Sharpening with rank-at-commission (AN-050) cleans up the AN-040 / AN-045 ex-post-rank artifact and surfaces a new viability-grab pattern. Replacing final_rank with the candidate's rank in the most recent prior neutral poll (AN-050): (i) the bandwagon-leader signal at rac1-tight survives but at half the magnitude (+6.59pp vs +12.20pp); (ii) the AN-040 rank-2 over-statement vanishes under ex-ante rank (rac2 sponsor effect: −0.46 non-tight, +4.20 tight) — it was Simpson's-style aggregation across heterogeneous within-candidate trajectories; (iii) a thin-cell surprise: rac3+ candidates in tight races show sponsor effect +18.64pp (n=14 sponsored), suggesting a viability-grab mechanism where trailing candidates in close races commission polls to push themselves into the top-2 coordination zone. Yellow confidence descriptive; thin-cell triage and date-anchor robustness queued.

What this implies for policy

paper.tex § Policy implications develops the disclosure-based response: sponsor-aware consumer-side disclosure (media republication must surface sponsor identity with the same prominence as the headline number) and per-firm scorecards (TSE publishes each firm's within-candidate β with 95 % CI).
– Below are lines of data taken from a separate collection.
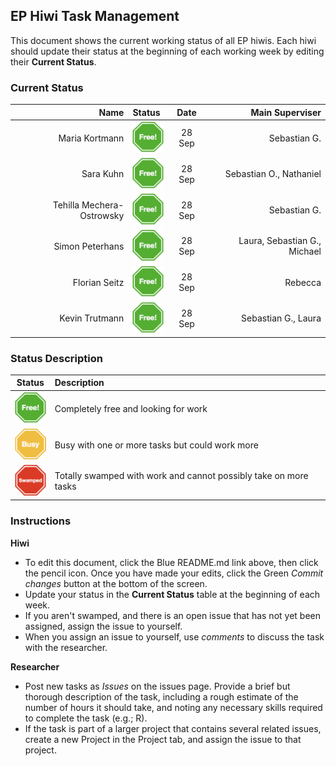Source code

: ## EP Hiwi Task Management

This document shows the current working status of all EP hiwis. Each hiwi should update their status at the beginning of each working week by editing their **Current Status**.

### Current Status

| Name   |  Status |    Date      |  Main Superviser |
|----------:|:-----|:-----:|----------:|
|Maria Kortmann | <img width=50px src="images/free.png"> |    28 Sep| Sebastian G.  |
| Sara Kuhn | <img width=50px src="images/free.png"> | 28 Sep| Sebastian O., Nathaniel  |
| Tehilla Mechera-Ostrowsky | <img width=50px src="images/free.png"> |    28 Sep |Sebastian G. |
| Simon Peterhans  |  <img width=50px src="images/free.png">   |   28 Sep| Laura, Sebastian G., Michael |
| Florian Seitz |<img width=50px src="images/free.png"> |    28 Sep| Rebecca  |
| Kevin Trutmann  | <img width=50px src="images/free.png"> |    28 Sep| Sebastian G., Laura |

### Status Description

| Status|      Description      |  
|----------|:-------------|
| <img width=50px src="images/free.png">|  Completely free and looking for work |
| <img width=50px src="images/busy.png">|  Busy with one or more tasks but could work more | 
| <img width=50px src="images/swamped.png">|  Totally swamped with work and cannot possibly take on more tasks  | 


### Instructions

**Hiwi**

- To edit this document, click the Blue README.md link above, then click the pencil icon. Once you have made your edits, click the Green *Commit changes* button at the bottom of the screen.
- Update your status in the **Current Status** table at the beginning of each week.
- If you aren't swamped, and there is an open issue that has not yet been assigned, assign the issue to yourself.
- When you assign an issue to yourself, use *comments* to discuss the task with the researcher.

**Researcher**

- Post new tasks as *Issues* on the issues page. Provide a brief but thorough description of the task, including a rough estimate of the number of hours it should take, and noting any necessary skills required to complete the task (e.g.; R).
- If the task is part of a larger project that contains several related issues, create a new Project in the Project tab, and assign the issue to that project.
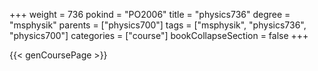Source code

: +++
weight = 736
pokind = "PO2006"
title = "physics736"
degree = "msphysik"
parents = ["physics700"]
tags = ["msphysik", "physics736", "physics700"]
categories = ["course"]
bookCollapseSection = false
+++

{{< genCoursePage >}}
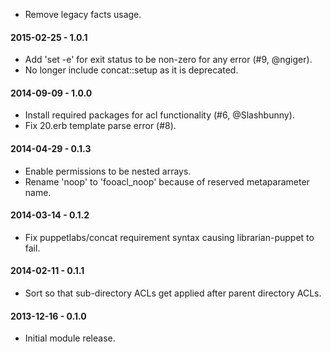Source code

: * Remove legacy facts usage.

#### 2015-02-25 - 1.0.1
* Add 'set -e' for exit status to be non-zero for any error (#9, @ngiger).
* No longer include concat::setup as it is deprecated.

#### 2014-09-09 - 1.0.0
* Install required packages for acl functionality (#6, @Slashbunny).
* Fix 20.erb template parse error (#8).

#### 2014-04-29 - 0.1.3
* Enable permissions to be nested arrays.
* Rename 'noop' to 'fooacl_noop' because of reserved metaparameter name.

#### 2014-03-14 - 0.1.2
* Fix puppetlabs/concat requirement syntax causing librarian-puppet to fail.

#### 2014-02-11 - 0.1.1
* Sort so that sub-directory ACLs get applied after parent directory ACLs.

#### 2013-12-16 - 0.1.0
* Initial module release.

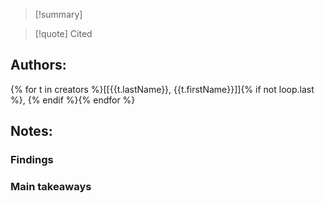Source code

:>[!summary]

>[!quote] Cited
## Authors:
{% for t in creators %}[[{{t.lastName}}, {{t.firstName}}]]{% if not loop.last %}, {% endif %}{% endfor %}

## Notes:

### Findings

### Main takeaways


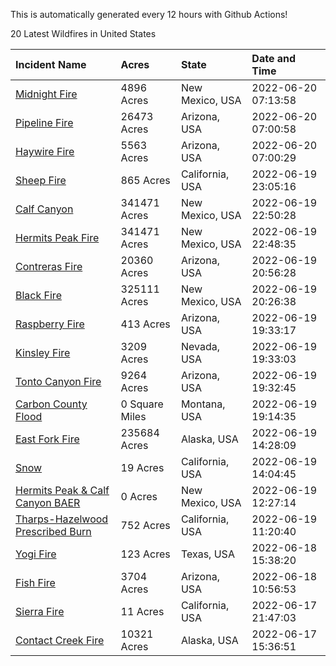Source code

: This is automatically generated every 12 hours with Github Actions!

20 Latest Wildfires in United States

 | Incident Name | Acres | State | Date and Time |
|:---|:---|:---|:---|
| [Midnight Fire](https://inciweb.nwcg.gov/incident/8147/) | 4896 Acres | New Mexico, USA | 2022-06-20 07:13:58 |
| [Pipeline Fire](https://inciweb.nwcg.gov/incident/8152/) | 26473 Acres | Arizona, USA | 2022-06-20 07:00:58 |
| [Haywire Fire](https://inciweb.nwcg.gov/incident/8155/) | 5563 Acres | Arizona, USA | 2022-06-20 07:00:29 |
| [Sheep Fire](https://inciweb.nwcg.gov/incident/8151/) | 865 Acres | California, USA | 2022-06-19 23:05:16 |
| [Calf Canyon](https://inciweb.nwcg.gov/incident/8069/) | 341471 Acres | New Mexico, USA | 2022-06-19 22:50:28 |
| [Hermits Peak Fire](https://inciweb.nwcg.gov/incident/8049/) | 341471 Acres | New Mexico, USA | 2022-06-19 22:48:35 |
| [Contreras Fire ](https://inciweb.nwcg.gov/incident/8154/) | 20360 Acres | Arizona, USA | 2022-06-19 20:56:28 |
| [Black Fire](https://inciweb.nwcg.gov/incident/8103/) | 325111 Acres | New Mexico, USA | 2022-06-19 20:26:38 |
| [Raspberry Fire](https://inciweb.nwcg.gov/incident/8162/) | 413 Acres | Arizona, USA | 2022-06-19 19:33:17 |
| [Kinsley Fire](https://inciweb.nwcg.gov/incident/8167/) | 3209 Acres | Nevada, USA | 2022-06-19 19:33:03 |
| [Tonto Canyon Fire](https://inciweb.nwcg.gov/incident/8158/) | 9264 Acres | Arizona, USA | 2022-06-19 19:32:45 |
| [Carbon County Flood](https://inciweb.nwcg.gov/incident/8161/) | 0 Square Miles | Montana, USA | 2022-06-19 19:14:35 |
| [East Fork Fire ](https://inciweb.nwcg.gov/incident/8148/) | 235684 Acres | Alaska, USA | 2022-06-19 14:28:09 |
| [Snow ](https://inciweb.nwcg.gov/incident/8165/) | 19 Acres | California, USA | 2022-06-19 14:04:45 |
| [Hermits Peak & Calf Canyon BAER](https://inciweb.nwcg.gov/incident/8104/) | 0 Acres | New Mexico, USA | 2022-06-19 12:27:14 |
| [Tharps-Hazelwood Prescribed Burn](https://inciweb.nwcg.gov/incident/8130/) | 752 Acres | California, USA | 2022-06-19 11:20:40 |
| [Yogi Fire](https://inciweb.nwcg.gov/incident/8157/) | 123 Acres | Texas, USA | 2022-06-18 15:38:20 |
| [Fish Fire](https://inciweb.nwcg.gov/incident/8160/) | 3704 Acres | Arizona, USA | 2022-06-18 10:56:53 |
| [Sierra Fire](https://inciweb.nwcg.gov/incident/8164/) | 11 Acres | California, USA | 2022-06-17 21:47:03 |
| [Contact Creek Fire](https://inciweb.nwcg.gov/incident/8131/) | 10321 Acres | Alaska, USA | 2022-06-17 15:36:51 |
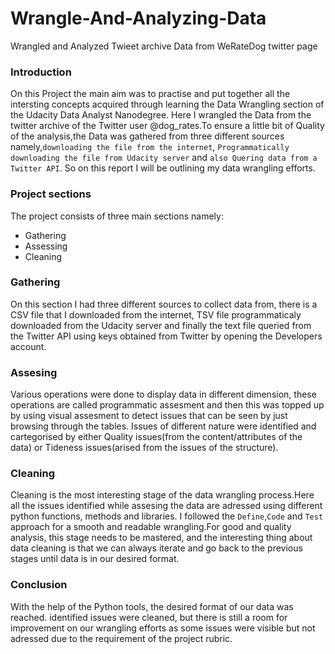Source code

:# Wrangle-And-Analyzing-Data
Wrangled and Analyzed Twieet archive Data from WeRateDog twitter page

### Introduction

On this Project the main aim was to practise and put together all the intersting concepts acquired through learning the Data Wrangling section of the Udacity Data Analyst Nanodegree. Here I wrangled the Data from the twitter archive of the Twitter user @dog_rates.To ensure a little bit of Quality of the analysis,the Data was gathered from three different sources namely,``downloading the file from the internet``, ``Programmatically downloading the file from Udacity server`` and ``also Quering data from a Twitter API``. So on this report I will be outlining my data wrangling efforts.

### Project sections

The project consists of three main sections namely:  
  * Gathering
  * Assessing
  * Cleaning
  
  ### Gathering

On this section I had three different sources to collect data from, there is a CSV file that I downloaded from the internet, TSV file programmaticaly downloaded from the Udacity server and finally the text file queried from the Twitter API using keys obtained from Twitter by opening the Developers account.

### Assesing

Various operations were done to display data in different dimension, these operations are called programmatic assesment and then this was topped up by using visual assesment to detect issues that can be seen by just browsing through the tables. Issues of different nature were identified and cartegorised by either Quality issues(from the content/attributes of the data) or Tideness issues(arised from the issues of the structure).

### Cleaning

Cleaning is the most interesting stage of the data wrangling process.Here all the issues identified while assesing the data are adressed using different python functions, methods and libraries. I followed the ``Define``,``Code`` and ``Test`` approach for a smooth and readable wrangling.For good and quality analysis, this stage needs to be mastered, and the interesting thing about data cleaning is that we can always iterate and go back to the previous stages until data is in our desired format.

### Conclusion

With the help of the Python tools, the desired format of our data was reached.
identified issues were cleaned, but there is still a room for improvement on our wrangling efforts as some issues were visible but not adressed due to the requirement of the project rubric.
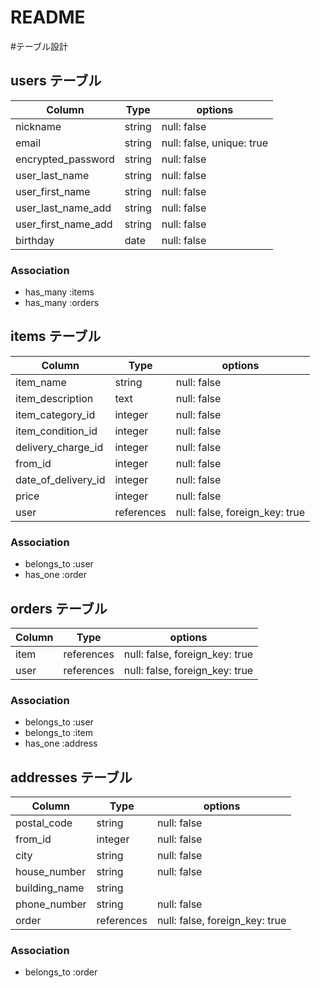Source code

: # README

#テーブル設計

## users テーブル

| Column              | Type   | options                   |
|---------------------|--------|---------------------------|
| nickname            | string | null: false               |
| email               | string | null: false, unique: true |
| encrypted_password  | string | null: false               |
| user_last_name      | string | null: false               |
| user_first_name     | string | null: false               |
| user_last_name_add  | string | null: false               |
| user_first_name_add | string | null: false               |
| birthday            | date   | null: false               |


### Association

- has_many :items
- has_many :orders

## items テーブル

| Column              | Type       | options                        |
|---------------------|------------|--------------------------------|
| item_name           | string     | null: false                    |
| item_description    | text       | null: false                    |
| item_category_id    | integer    | null: false                    |
| item_condition_id   | integer    | null: false                    |
| delivery_charge_id | integer    | null: false                    |
| from_id             | integer    | null: false                    |
| date_of_delivery_id | integer    | null: false                    |
| price               | integer    | null: false                    |
| user                | references | null: false, foreign_key: true |

### Association

- belongs_to :user
- has_one :order

## orders テーブル

| Column             | Type       | options                        |
|--------------------|------------|--------------------------------|
| item               | references | null: false, foreign_key: true |
| user               | references | null: false, foreign_key: true |

### Association

- belongs_to :user
- belongs_to :item
- has_one :address

## addresses テーブル

| Column             | Type       | options                        |
|--------------------|------------|--------------------------------|
| postal_code        | string     | null: false                    |
| from_id            | integer    | null: false                    |
| city               | string     | null: false                    |
| house_number       | string     | null: false                    |
| building_name      | string     |                                |
| phone_number       | string     | null: false                    |
| order              | references | null: false, foreign_key: true |

### Association

- belongs_to :order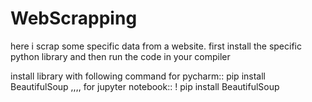 # WebScrapping
here i scrap some specific data from a website. first
install the specific python library and then run the code in your compiler

install library with following command
for pycharm::
pip install BeautifulSoup   ,,,,
for jupyter notebook::
! pip install BeautifulSoup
The findings rule out punitive remedies — license revocation, fines on biased firms, criminalizing methodology choices — because:

What's still uncertain (open questions)

Question Status
Channel-A regression decomposition at full magnitude Blocked on the LLM methodology extractor's full-universe (~14k poll) batch run. The paired-pair design (paper § Extension in development) is the preliminary read; full-universe regression is in production.
Sophisticated Channel-B (preserves digit distributions, proportional rescaling, pre-publication quota reweighting) Not ruled out by AN-013. Will be the residual after Channel-A controls land.
Partisan bairro/setor at seção resolution AN-032 preliminary; the cleanest test requires IBGE setor shapefiles + a spatial join, not in the local pipeline.
Cross-cycle replication (2020 mayoral, 2022 federal) Not yet run; would tighten the firm-volume slope and the customer-mix sorting result.
Hand-validation of LLM extraction quality Queued in todo.md § Data-quality validation. AN-013/AN-015/AN-016 are script-based proxies; the hand-validation is the gold-standard direct test.
Whether the media filter (AN-025) reflects firm name distinguishability (query noise) or real reputation Re-scrape at higher cap + distinctive-names robustness parked as the AN-025 follow-ups.

Document hygiene

This document is living. Edit it whenever an AN result materially changes the story or a new line of evidence enters the chain. Each section should hyperlink to its supporting analyses; if a section ages and no longer reflects current beliefs, mark the section "(legacy)" rather than deleting — the version history of the document is its own record of how the story converged.